> _What you have to do_
Copy the lines exactly as they appear, starting with the first line of the records and ending with the line that contains "- Store the".

--- Data for analysis ---

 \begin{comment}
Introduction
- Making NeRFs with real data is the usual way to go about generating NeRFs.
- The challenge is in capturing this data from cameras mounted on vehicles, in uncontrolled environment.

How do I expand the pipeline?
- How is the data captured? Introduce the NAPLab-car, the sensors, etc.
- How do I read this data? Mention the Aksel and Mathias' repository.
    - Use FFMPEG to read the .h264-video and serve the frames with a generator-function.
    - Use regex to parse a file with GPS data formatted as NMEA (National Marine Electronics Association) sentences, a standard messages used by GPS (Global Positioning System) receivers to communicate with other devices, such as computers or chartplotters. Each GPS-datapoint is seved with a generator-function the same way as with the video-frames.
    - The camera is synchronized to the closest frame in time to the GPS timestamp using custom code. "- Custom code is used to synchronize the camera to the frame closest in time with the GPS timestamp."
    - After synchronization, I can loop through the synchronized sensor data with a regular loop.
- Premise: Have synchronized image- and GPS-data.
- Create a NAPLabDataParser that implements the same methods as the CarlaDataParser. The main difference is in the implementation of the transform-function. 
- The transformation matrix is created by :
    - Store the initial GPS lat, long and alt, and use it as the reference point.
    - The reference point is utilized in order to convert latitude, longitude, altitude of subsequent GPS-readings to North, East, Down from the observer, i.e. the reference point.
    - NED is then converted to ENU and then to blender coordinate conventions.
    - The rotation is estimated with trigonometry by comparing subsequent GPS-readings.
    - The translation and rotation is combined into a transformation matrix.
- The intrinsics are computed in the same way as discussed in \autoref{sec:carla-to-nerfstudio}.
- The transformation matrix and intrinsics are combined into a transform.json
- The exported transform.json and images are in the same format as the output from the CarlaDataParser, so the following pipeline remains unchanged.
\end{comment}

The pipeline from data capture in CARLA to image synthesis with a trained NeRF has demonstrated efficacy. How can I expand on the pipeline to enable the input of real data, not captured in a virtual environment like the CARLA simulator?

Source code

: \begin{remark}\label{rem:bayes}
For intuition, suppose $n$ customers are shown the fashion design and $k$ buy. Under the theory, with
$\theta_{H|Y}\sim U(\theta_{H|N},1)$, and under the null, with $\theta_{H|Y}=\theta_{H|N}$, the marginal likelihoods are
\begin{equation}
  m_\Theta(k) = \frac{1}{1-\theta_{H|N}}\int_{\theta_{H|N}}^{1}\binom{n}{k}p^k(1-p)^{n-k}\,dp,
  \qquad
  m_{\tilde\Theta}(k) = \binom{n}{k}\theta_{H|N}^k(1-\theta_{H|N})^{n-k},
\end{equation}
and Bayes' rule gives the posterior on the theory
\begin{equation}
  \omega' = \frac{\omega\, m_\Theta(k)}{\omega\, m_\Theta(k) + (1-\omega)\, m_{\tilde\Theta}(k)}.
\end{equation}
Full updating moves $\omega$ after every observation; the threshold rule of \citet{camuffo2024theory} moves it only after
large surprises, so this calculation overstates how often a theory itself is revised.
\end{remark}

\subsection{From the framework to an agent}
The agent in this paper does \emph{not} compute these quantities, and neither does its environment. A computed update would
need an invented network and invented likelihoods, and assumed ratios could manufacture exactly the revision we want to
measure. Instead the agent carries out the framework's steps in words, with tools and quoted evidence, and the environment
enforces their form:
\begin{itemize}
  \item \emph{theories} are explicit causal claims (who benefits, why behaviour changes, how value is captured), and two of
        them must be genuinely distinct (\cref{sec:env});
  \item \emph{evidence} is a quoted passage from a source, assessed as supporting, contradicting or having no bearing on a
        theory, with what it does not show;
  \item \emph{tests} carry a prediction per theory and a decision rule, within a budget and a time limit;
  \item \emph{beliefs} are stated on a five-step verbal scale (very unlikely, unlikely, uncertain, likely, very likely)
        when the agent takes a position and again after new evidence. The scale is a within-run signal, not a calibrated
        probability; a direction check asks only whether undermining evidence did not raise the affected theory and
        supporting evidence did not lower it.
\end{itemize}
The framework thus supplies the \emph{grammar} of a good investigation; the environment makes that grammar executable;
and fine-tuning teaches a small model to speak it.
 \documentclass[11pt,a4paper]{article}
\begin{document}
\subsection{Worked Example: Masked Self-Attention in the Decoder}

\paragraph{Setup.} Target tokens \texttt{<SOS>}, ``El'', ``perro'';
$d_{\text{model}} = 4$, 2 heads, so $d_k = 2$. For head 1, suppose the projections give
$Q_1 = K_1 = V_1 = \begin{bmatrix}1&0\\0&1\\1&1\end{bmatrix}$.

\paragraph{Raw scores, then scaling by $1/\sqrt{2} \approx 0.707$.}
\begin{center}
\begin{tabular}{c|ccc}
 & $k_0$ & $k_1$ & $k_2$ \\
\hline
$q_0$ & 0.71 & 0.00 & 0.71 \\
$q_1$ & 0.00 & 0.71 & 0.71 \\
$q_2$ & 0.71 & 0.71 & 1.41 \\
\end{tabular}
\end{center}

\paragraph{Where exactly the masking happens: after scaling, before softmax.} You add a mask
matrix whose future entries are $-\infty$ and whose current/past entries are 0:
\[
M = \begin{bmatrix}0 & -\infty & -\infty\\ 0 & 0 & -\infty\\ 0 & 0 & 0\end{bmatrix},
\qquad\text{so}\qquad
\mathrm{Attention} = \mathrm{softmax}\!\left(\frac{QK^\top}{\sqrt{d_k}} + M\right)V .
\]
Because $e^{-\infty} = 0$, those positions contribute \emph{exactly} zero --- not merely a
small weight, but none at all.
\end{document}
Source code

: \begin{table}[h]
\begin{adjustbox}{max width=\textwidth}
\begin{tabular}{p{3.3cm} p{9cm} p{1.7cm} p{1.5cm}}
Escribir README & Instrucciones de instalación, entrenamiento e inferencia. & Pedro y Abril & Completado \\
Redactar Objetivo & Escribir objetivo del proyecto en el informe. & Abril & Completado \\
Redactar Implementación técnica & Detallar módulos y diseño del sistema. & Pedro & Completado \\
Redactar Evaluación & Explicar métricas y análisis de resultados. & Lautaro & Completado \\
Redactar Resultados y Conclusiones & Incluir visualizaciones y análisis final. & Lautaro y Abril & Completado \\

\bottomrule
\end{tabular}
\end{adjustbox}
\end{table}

---

> _Answer section_
 \begin{comment}
Introduction
- Making NeRFs with real data is the usual way to go about generating NeRFs.
- The challenge is in capturing this data from cameras mounted on vehicles, in uncontrolled environment.

How do I expand the pipeline?
- How is the data captured? Introduce the NAPLab-car, the sensors, etc.
- How do I read this data? Mention the Aksel and Mathias' repository.
    - Use FFMPEG to read the .h264-video and serve the frames with a generator-function.
    - Use regex to parse a file with GPS data formatted as NMEA (National Marine Electronics Association) sentences, a standard messages used by GPS (Global Positioning System) receivers to communicate with other devices, such as computers or chartplotters. Each GPS-datapoint is seved with a generator-function the same way as with the video-frames.
    - The camera is synchronized to the closest frame in time to the GPS timestamp using custom code. "- Custom code is used to synchronize the camera to the frame closest in time with the GPS timestamp."
    - After synchronization, I can loop through the synchronized sensor data with a regular loop.
- Premise: Have synchronized image- and GPS-data.
- Create a NAPLabDataParser that implements the same methods as the CarlaDataParser. The main difference is in the implementation of the transform-function. 
- The transformation matrix is created by :
    - Store the initial GPS lat, long and alt, and use it as the reference point.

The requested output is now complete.